* Problem description
Could you show each line of the records that contains the word "Minecraft"?

Segment Start: Data section

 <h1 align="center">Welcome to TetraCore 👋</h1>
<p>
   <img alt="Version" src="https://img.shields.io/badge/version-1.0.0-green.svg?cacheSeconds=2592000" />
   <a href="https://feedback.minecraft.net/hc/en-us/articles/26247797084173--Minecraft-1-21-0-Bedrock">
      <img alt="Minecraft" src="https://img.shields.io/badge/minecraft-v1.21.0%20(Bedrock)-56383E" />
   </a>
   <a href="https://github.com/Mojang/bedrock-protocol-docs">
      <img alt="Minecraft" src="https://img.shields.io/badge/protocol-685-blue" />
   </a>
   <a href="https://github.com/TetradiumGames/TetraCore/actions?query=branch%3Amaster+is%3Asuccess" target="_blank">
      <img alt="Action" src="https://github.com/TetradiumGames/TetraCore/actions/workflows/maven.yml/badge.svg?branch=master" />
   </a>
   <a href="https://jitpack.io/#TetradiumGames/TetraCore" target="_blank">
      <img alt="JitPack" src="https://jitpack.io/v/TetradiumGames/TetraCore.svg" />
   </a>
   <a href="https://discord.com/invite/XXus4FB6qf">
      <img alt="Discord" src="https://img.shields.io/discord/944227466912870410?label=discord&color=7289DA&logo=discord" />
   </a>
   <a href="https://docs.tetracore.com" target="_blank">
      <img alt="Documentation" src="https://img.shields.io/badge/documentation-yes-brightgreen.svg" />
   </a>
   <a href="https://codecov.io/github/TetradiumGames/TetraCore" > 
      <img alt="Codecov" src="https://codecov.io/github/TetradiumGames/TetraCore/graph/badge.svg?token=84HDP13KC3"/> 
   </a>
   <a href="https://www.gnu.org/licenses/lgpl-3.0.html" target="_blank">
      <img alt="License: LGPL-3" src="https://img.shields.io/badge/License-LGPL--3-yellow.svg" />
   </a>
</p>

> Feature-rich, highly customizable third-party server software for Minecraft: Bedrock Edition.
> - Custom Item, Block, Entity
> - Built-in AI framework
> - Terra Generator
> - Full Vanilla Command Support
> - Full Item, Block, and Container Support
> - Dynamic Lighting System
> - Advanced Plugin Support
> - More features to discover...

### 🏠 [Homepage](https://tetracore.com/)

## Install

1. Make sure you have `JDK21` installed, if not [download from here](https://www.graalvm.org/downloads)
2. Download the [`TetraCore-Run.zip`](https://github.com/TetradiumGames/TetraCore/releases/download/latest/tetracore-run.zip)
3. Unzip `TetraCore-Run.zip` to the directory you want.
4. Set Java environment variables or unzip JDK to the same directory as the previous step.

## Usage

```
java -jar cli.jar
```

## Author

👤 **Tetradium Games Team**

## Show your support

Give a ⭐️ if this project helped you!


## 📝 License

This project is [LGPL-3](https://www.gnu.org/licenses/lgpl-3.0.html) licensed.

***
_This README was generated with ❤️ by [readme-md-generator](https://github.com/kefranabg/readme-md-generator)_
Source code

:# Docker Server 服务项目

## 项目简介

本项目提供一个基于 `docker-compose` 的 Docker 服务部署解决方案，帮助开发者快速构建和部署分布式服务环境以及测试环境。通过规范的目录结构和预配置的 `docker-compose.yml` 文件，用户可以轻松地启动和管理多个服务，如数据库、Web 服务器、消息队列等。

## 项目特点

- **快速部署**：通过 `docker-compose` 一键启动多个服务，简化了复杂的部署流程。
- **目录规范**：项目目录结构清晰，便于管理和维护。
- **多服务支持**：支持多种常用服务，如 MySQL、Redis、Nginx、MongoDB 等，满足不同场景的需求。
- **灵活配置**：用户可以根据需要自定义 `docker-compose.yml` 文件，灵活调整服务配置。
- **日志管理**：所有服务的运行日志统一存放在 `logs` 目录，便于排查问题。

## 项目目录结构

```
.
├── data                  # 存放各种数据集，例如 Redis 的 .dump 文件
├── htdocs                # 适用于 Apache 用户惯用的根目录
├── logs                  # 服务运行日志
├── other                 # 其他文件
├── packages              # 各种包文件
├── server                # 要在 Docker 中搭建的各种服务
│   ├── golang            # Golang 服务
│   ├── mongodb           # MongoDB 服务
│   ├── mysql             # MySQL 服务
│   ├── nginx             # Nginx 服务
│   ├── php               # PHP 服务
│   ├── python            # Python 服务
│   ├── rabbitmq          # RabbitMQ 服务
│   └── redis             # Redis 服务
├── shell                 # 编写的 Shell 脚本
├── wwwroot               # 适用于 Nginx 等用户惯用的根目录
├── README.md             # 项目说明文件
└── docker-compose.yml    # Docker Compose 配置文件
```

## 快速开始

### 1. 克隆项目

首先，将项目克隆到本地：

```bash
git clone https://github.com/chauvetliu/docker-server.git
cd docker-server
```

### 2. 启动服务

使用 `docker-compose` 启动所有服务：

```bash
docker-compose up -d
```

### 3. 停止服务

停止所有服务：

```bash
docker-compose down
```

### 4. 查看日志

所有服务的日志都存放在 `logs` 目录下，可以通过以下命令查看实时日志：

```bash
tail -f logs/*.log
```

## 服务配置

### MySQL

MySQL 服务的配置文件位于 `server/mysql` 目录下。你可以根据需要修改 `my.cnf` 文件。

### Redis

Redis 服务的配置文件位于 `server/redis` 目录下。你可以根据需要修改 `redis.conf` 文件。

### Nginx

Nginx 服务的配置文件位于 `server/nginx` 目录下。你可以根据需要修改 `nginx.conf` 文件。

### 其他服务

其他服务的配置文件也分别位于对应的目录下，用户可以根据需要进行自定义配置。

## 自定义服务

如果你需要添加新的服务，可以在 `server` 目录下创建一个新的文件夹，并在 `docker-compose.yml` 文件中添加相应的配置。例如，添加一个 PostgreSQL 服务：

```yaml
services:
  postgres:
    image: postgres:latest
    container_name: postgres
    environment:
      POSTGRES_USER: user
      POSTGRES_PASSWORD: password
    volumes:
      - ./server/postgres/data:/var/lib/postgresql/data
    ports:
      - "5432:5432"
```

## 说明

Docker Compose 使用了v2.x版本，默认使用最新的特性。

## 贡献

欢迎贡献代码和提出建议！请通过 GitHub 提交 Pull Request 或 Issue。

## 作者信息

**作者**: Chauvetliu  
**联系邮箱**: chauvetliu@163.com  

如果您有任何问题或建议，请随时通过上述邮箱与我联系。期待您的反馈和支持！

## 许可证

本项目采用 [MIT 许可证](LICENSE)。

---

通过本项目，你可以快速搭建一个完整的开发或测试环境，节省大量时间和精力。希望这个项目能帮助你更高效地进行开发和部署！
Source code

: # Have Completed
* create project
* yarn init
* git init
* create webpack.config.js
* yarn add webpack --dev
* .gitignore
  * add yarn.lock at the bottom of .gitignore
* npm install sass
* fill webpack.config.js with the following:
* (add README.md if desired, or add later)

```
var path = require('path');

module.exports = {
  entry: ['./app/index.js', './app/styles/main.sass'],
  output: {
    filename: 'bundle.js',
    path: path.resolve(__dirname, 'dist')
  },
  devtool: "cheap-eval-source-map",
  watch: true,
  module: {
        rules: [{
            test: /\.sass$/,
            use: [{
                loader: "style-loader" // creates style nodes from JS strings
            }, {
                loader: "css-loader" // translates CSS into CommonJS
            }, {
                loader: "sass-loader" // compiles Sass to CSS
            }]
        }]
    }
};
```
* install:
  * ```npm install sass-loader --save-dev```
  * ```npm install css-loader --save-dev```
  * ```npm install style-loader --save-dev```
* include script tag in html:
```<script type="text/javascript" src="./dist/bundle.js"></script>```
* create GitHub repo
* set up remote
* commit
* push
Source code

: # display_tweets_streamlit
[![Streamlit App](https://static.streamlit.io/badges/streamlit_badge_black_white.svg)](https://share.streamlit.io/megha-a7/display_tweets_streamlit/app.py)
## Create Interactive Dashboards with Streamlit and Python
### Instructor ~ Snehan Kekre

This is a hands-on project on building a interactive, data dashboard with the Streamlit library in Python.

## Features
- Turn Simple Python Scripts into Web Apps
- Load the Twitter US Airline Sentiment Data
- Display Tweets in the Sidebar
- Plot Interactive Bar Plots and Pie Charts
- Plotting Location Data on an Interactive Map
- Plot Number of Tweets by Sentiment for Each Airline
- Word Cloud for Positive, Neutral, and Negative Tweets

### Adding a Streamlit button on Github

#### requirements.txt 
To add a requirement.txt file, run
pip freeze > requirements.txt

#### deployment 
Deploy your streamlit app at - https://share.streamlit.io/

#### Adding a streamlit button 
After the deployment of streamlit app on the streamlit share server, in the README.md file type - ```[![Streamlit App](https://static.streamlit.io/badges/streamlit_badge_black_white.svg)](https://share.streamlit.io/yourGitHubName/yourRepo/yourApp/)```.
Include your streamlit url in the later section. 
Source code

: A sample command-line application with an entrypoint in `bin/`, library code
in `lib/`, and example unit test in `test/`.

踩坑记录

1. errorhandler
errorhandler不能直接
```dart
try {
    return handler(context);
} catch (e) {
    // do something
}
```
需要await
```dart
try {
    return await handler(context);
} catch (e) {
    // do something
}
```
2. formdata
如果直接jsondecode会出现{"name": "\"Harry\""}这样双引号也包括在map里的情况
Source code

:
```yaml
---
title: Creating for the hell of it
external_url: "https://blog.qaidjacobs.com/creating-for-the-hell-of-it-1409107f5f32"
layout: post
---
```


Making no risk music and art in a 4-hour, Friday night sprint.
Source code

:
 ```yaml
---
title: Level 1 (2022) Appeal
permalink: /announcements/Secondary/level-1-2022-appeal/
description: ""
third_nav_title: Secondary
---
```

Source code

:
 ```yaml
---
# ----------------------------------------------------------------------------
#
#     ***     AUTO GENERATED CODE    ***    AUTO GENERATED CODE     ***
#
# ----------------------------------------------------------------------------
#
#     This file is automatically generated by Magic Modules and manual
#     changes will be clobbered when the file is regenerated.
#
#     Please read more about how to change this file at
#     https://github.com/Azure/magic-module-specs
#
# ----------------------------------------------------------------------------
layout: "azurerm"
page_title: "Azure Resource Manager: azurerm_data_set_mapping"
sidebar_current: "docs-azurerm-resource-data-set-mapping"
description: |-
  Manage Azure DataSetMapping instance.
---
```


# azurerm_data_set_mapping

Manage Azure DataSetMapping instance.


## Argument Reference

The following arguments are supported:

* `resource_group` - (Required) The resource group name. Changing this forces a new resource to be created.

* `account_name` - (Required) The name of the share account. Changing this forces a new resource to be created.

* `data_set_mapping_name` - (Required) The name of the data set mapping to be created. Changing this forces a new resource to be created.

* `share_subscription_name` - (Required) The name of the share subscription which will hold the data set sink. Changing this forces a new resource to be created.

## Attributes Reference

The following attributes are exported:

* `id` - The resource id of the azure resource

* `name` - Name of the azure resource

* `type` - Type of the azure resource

Segment End: Data section

* Result for this task
   <a href="https://feedback.minecraft.net/hc/en-us/articles/26247797084173--Minecraft-1-21-0-Bedrock">
      <img alt="Minecraft" src="https://img.shields.io/badge/minecraft-v1.21.0%20(Bedrock)-56383E" />
      <img alt="Minecraft" src="https://img.shields.io/badge/protocol-685-blue" />
> Feature-rich, highly customizable third-party server software for Minecraft: Bedrock Edition.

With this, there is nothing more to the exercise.